■ **Task instructions**
Search the records for the string "export", and show each line where it appears.
═══
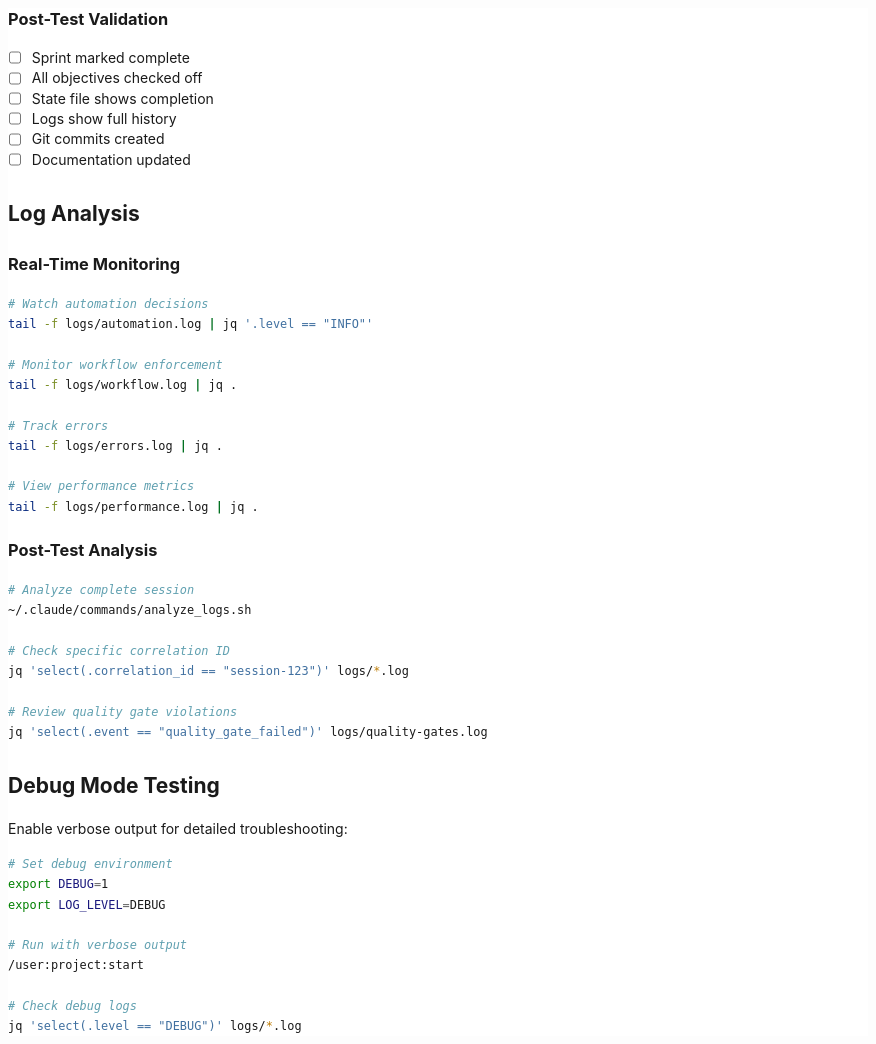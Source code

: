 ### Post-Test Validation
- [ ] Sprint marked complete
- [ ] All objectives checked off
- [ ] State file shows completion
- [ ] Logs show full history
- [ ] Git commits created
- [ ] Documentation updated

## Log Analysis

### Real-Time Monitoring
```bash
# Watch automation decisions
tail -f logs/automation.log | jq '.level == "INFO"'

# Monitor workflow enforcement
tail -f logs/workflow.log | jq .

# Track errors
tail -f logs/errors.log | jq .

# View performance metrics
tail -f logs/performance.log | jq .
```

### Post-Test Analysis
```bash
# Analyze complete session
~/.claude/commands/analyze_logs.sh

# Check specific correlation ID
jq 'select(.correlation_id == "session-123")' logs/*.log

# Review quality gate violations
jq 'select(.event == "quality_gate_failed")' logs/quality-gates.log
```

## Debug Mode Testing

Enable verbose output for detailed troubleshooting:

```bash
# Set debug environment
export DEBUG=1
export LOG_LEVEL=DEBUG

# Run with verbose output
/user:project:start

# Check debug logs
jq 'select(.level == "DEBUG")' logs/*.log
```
═══
■ **Task response**
export DEBUG=1
export LOG_LEVEL=DEBUG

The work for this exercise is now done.